ADVERTISEMENT

Valerie Jarrett Claims Cuomo Worried Her in 2014. She's Praised Him For Years On Twitter.

New York governor resigned Tuesday after an AG report found he sexually harassed 11 women

Valerie Jarrett
Valerie Jarrett / AP
August 10, 2021

Top Obama adviser Valerie Jarrett claims she raised concerns about Gov. Andrew Cuomo's (D., N.Y.) efforts to influence a federal investigation in 2014. In the years since that encounter, she couldn't stop praising him.

Jarrett told the New Yorker's Ronan Farrow in a report published Tuesday that Cuomo called her in April 2014 to complain about then-U.S. attorney Preet Bharara, who was investigating Cuomo's shuttering of an investigation into public corruption at the New York state house.
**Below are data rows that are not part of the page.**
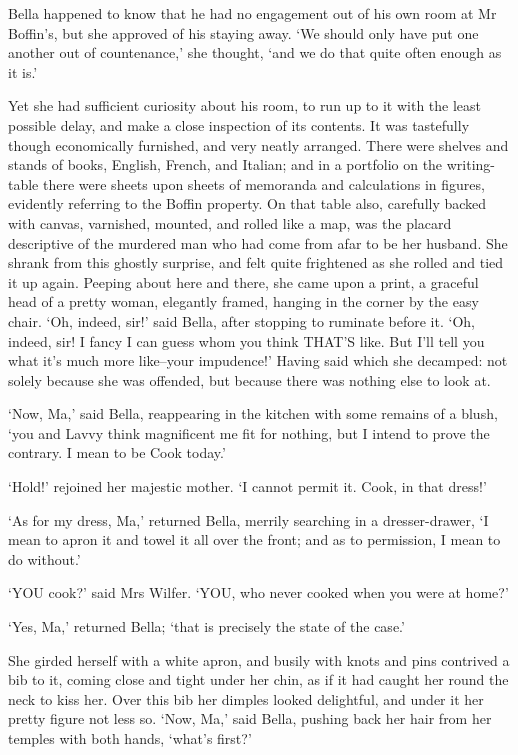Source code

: Bella happened to know that he had no engagement out of his own room at
Mr Boffin’s, but she approved of his staying away. ‘We should only have
put one another out of countenance,’ she thought, ‘and we do that quite
often enough as it is.’

Yet she had sufficient curiosity about his room, to run up to it with
the least possible delay, and make a close inspection of its contents.
It was tastefully though economically furnished, and very neatly
arranged. There were shelves and stands of books, English, French, and
Italian; and in a portfolio on the writing-table there were sheets upon
sheets of memoranda and calculations in figures, evidently referring to
the Boffin property. On that table also, carefully backed with canvas,
varnished, mounted, and rolled like a map, was the placard descriptive
of the murdered man who had come from afar to be her husband. She shrank
from this ghostly surprise, and felt quite frightened as she rolled and
tied it up again. Peeping about here and there, she came upon a print, a
graceful head of a pretty woman, elegantly framed, hanging in the corner
by the easy chair. ‘Oh, indeed, sir!’ said Bella, after stopping to
ruminate before it. ‘Oh, indeed, sir! I fancy I can guess whom you
think THAT’S like. But I’ll tell you what it’s much more like--your
impudence!’ Having said which she decamped: not solely because she was
offended, but because there was nothing else to look at.

‘Now, Ma,’ said Bella, reappearing in the kitchen with some remains of a
blush, ‘you and Lavvy think magnificent me fit for nothing, but I intend
to prove the contrary. I mean to be Cook today.’

‘Hold!’ rejoined her majestic mother. ‘I cannot permit it. Cook, in that
dress!’

‘As for my dress, Ma,’ returned Bella, merrily searching in a
dresser-drawer, ‘I mean to apron it and towel it all over the front; and
as to permission, I mean to do without.’

‘YOU cook?’ said Mrs Wilfer. ‘YOU, who never cooked when you were at
home?’

‘Yes, Ma,’ returned Bella; ‘that is precisely the state of the case.’

She girded herself with a white apron, and busily with knots and pins
contrived a bib to it, coming close and tight under her chin, as if it
had caught her round the neck to kiss her. Over this bib her dimples
looked delightful, and under it her pretty figure not less so. ‘Now,
Ma,’ said Bella, pushing back her hair from her temples with both hands,
‘what’s first?’

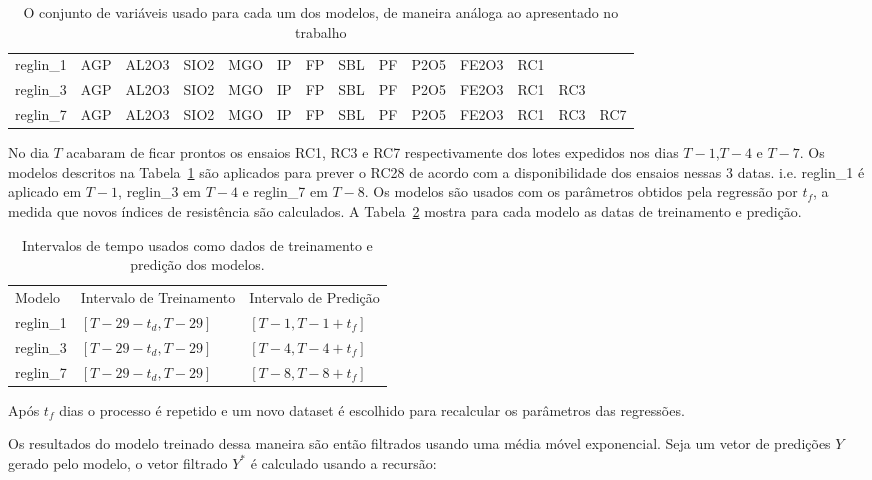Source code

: \begin{table}[]
  \centering 
  \begin{tabular}{llllllllllllll}
    \toprule
    reglin\_1 &  AGP &  AL2O3 &  SIO2 &  MGO &  IP &  FP &  SBL &  PF &  P2O5 &  FE2O3 &  RC1 &      &      \\
    reglin\_3 &  AGP &  AL2O3 &  SIO2 &  MGO &  IP &  FP &  SBL &  PF &  P2O5 &  FE2O3 &  RC1 &  RC3 &      \\
    reglin\_7 &  AGP &  AL2O3 &  SIO2 &  MGO &  IP &  FP &  SBL &  PF &  P2O5 &  FE2O3 &  RC1 &  RC3 &  RC7 \\
    \bottomrule
  \end{tabular}
  \caption{O conjunto de variáveis usado para cada um dos modelos, de maneira análoga ao apresentado no trabalho \cite{grecialin}}
  \label{tab:modelslin}
\end{table}


No dia $T$ acabaram de ficar prontos os ensaios RC1, RC3 e RC7 respectivamente
dos lotes expedidos nos dias $T-1$,$T-4$ e $T-7$. Os modelos descritos na
Tabela~\ref{tab:modelslin} são aplicados para prever o RC28 de acordo com a
disponibilidade dos ensaios nessas 3 datas. i.e. reglin\_1 é aplicado em $T-1$,
reglin\_3 em $T-4$ e reglin\_7 em $T-8$. Os modelos são usados com os parâmetros
obtidos pela regressão por $t_f$, a medida que novos índices de resistência são
calculados. A Tabela~\ref{tab:ranges} mostra para cada modelo as datas de
treinamento e predição.


\begin{table}[]
  \begin{tabular}{lll}
    Modelo    & Intervalo de Treinamento & Intervalo de Predição \\
    reglin\_1 & $[T-29-t_d,T-29]$        & $[T-1, T-1+t_f]$      \\
    reglin\_3 &  $[T-29-t_d,T-29]$       &  $[T-4, T-4+t_f]$      \\
    reglin\_7 &   $[T-29-t_d,T-29]$      &   $[T-8, T-8+t_f]$       
  \end{tabular}
  \caption{Intervalos de tempo usados como dados de treinamento e predição dos modelos.}
  \label{tab:ranges}
\end{table}


Após $t_f$ dias o processo é repetido e um novo dataset é escolhido para
recalcular os parâmetros das regressões.


Os resultados do modelo treinado dessa maneira são então filtrados
usando uma média móvel exponencial. Seja um vetor de predições $Y$ gerado pelo
modelo, o vetor filtrado $Y^*$ é calculado usando a recursão: 


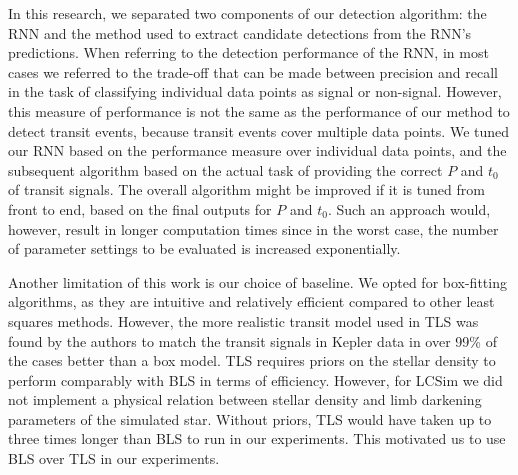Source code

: In this research, we separated two components of our detection algorithm: the RNN and the method used to extract candidate detections from the RNN's predictions. When referring to the detection performance of the RNN, in most cases we referred to the trade-off that can be made between precision and recall in the task of classifying individual data points as signal or non-signal. However, this measure of performance is not the same as the performance of our method to detect transit events, because transit events cover multiple data points. We tuned our RNN based on the performance measure over individual data points, and the subsequent algorithm based on the actual task of providing the correct $P$ and $t_0$ of transit signals. The overall algorithm might be improved if it is tuned from front to end, based on the final outputs for $P$ and $t_0$. Such an approach would, however, result in longer computation times since in the worst case, the number of parameter settings to be evaluated is increased exponentially.

Another limitation of this work is our choice of baseline. We opted for box-fitting algorithms, as they are intuitive and relatively efficient compared to other least squares methods. However, the more realistic transit model used in TLS \citep{hippke2019optimized} was found by the authors to match the transit signals in Kepler data in over 99\% of the cases better than a box model. TLS requires priors on the stellar density to perform comparably with BLS in terms of efficiency. However, for LCSim we did not implement a physical relation between stellar density and limb darkening parameters of the simulated star. Without priors, TLS would have taken up to three times longer than BLS to run in our experiments. This motivated us to use BLS over TLS in our experiments. 

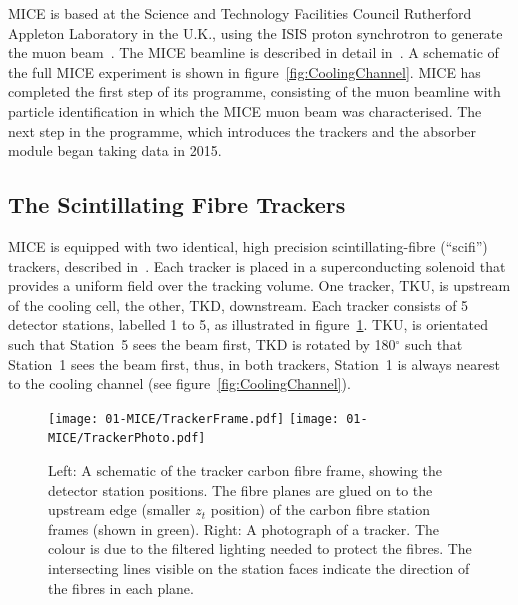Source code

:   MICE is based at the Science and Technology Facilities Council Rutherford Appleton Laboratory in the U.K., using the ISIS proton synchrotron to generate the muon beam~\cite{MiceTarget}.  The MICE beamline is described in detail in~\cite{MiceBeamline}. A schematic of the full MICE experiment is shown in figure~\ref{fig:CoolingChannel}.  MICE has completed the first step of its programme, consisting of the muon beamline with particle identification in which the MICE muon beam was characterised. The next step in the programme, which introduces the trackers and the absorber module began taking data in 2015. %


  \subsection{The Scintillating Fibre Trackers}
  \label{subsec:Trackers}
  MICE is equipped with two identical, high precision scintillating-fibre (``scifi'') trackers, described in~\cite{MiceTrackers}. Each tracker is placed in a superconducting solenoid that provides a uniform field over the tracking volume. One tracker, TKU, is upstream of the cooling cell, the other, TKD, downstream.  Each tracker consists of 5 detector stations, labelled 1 to 5, as illustrated in figure~\ref{fig:Trackers}. TKU, is orientated such that Station~5 sees the beam first, TKD is rotated by 180$^\circ$ such that Station~1 sees the beam first, thus, in both trackers, Station~1 is always nearest to the cooling channel (see figure~\ref{fig:CoolingChannel}).
  
  \begin{figure}[tbh]
    \centering
    \texttt{[image: 01-MICE/TrackerFrame.pdf]} \hspace{2pc}%
    \texttt{[image: 01-MICE/TrackerPhoto.pdf]}
    \caption{\label{fig:Trackers} Left: A schematic of the tracker carbon fibre frame, showing the detector station positions.  The fibre planes are glued on to the upstream edge (smaller $z_t$ position) of the carbon fibre station frames (shown in green). Right: A photograph of a tracker. The colour is due to the filtered lighting needed to protect the fibres. The intersecting lines visible on the station faces indicate the direction of the fibres in each plane.}
  \end{figure}

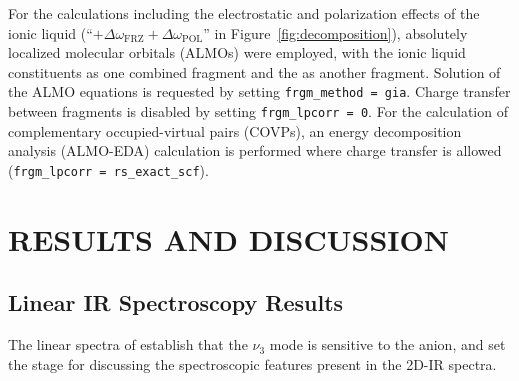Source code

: \documentclass[%
  class = book,%
  crop = false,%
  float = true,%
  multi = true,%
  preview = false,%
]{standalone}
\let\cite\autocite
\newcommand{\caps}[1]{\uppercase{#1}}
\begin{document}
{For the calculations including the electrostatic and polarization effects of the ionic liquid  (``\(+ \Delta \omega_\mathrm{FRZ} + \Delta \omega_\mathrm{POL}\)'' in Figure~\ref{fig:decomposition}), absolutely localized molecular orbitals (ALMOs)\cite{Khaliullin2006} were employed, with the ionic liquid constituents as one combined fragment and the  as another fragment. Solution of the ALMO equations is requested by setting \verb!frgm_method = gia!. Charge transfer between fragments is disabled by setting \verb!frgm_lpcorr = 0!. For the calculation of complementary occupied-virtual pairs (COVPs), an energy decomposition analysis (ALMO-EDA) calculation is performed where charge transfer is allowed (\verb!frgm_lpcorr = rs_exact_scf!).

\section{\texorpdfstring{\caps{Results and Discussion}}{Results and Discussion}}

\subsection{Linear IR Spectroscopy Results}
\label{sec:anions_linear}

The linear spectra of  establish that the  \(\nu_3\) mode is sensitive to the anion, and set the stage for discussing the spectroscopic features present in the 2D-IR spectra.

}
\end{document}
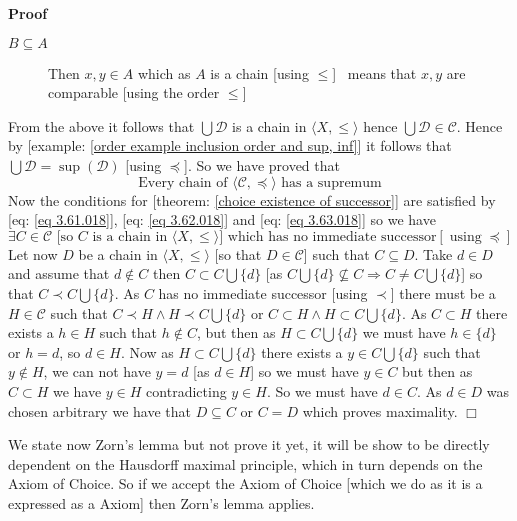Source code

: \documentclass{book}
\newcommand{\nin}{\not\in}
\newcommand{\tmop}[1]{\ensuremath{\operatorname{#1}}}
\newenvironment{proof}{\noindent\textbf{Proof\ }}{\hspace*{\fill}$\Box$\medskip}
\begin{document}
\begin{proof}
\begin{description}
    \item[$B \subseteq A$] Then $x, y \in A$ which as $A$ is a chain [using
    $\leqslant$] \ means that $x, y$ are comparable [using the order
    $\leqslant$]
  \end{description}
  From the above it follows that $\bigcup \mathcal{D}$ is a chain in $\langle
  X, \leqslant \rangle$ hence $\bigcup \mathcal{D} \in \mathcal{C}$. Hence by
  [example: \ref{order example inclusion order and sup, inf}] it follows that
  $\bigcup \mathcal{D}= \sup (\mathcal{D})$ [using $\preccurlyeq$]. So we have
  proved that
  \begin{equation}
    \label{eq 3.63.018} \text{Every chain of } \langle \mathcal{C},
    \preccurlyeq \rangle \text{ has a supremum}
  \end{equation}
  Now the conditions for [theorem: \ref{choice existence of successor}] are
  satisfied by [eq: \ref{eq 3.61.018}], [eq: \ref{eq 3.62.018}] and [eq:
  \ref{eq 3.63.018}] so we have
  \begin{equation}
    \label{eq 3.64.018} \exists C \in \mathcal{C} \text{ [so $C \text{ is a
    chain in $\langle X, \leqslant \rangle$]}$ which has no immediate
    successor}  [\tmop{using} \preccurlyeq] 
  \end{equation}
  Let now $D$ be a chain in $\langle X, \leqslant \rangle$ [so that $D \in
  \mathcal{C}$] such that $C \subseteq D$. Take $d \in D$ and assume that $d
  \nin C$ then $C \subset C \bigcup \{ d \}$ [as $C \bigcup \{ d \} \nsubseteq
  C \Rightarrow C \neq C \bigcup \{ d \}$] so that $C \prec C \bigcup \{ d
  \}$. As $C$ has no immediate successor [using $\prec$] there must be a $H
  \in \mathcal{C}$ such that $C \prec H \wedge H \prec C \bigcup \{ d \}$ or
  $C \subset H \wedge H \subset C \bigcup \{ d \}$. As $C \subset H$ there
  exists a $h \in H$ such that $h \nin C$, but then as $H \subset C \bigcup \{
  d \}$ we must have $h \in \{ d \}$ or $h = d$, so $d \in H$. Now as $H
  \subset C \bigcup \{ d \}$ there exists a $y \in C \bigcup \{ d \}$ such
  that $y \nin H$, we can not have $y = d$ [as $d \in H$] so we must have $y
  \in C$ but then as $C \subset H$ we have $y \in H$ contradicting $y \in H$.
  So we must have $d \in C$. As $d \in D$ was chosen arbitrary we have that $D
  \subseteq C$ or $C = D$ which proves maximality.
\end{proof}

We state now Zorn's lemma but not prove it yet, it will be show to be directly
dependent on the Hausdorff maximal principle, which in turn depends on the
Axiom of Choice. So if we accept the Axiom of Choice [which we do as it is a
expressed as a Axiom] then Zorn's lemma applies.
\end{document}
Jarrett said that while Cuomo did not explicitly ask her to shut down the probe, she was so alarmed by his ranting that she reported it to White House lawyers, who deemed the call "highly inappropriate."

A Justice Department official said that Cuomo was "trying to exert political pressure" on the investigation, according to the New Yorker. Cuomo resigned as governor on Tuesday after the New York attorney general found he sexually harassed 11 women.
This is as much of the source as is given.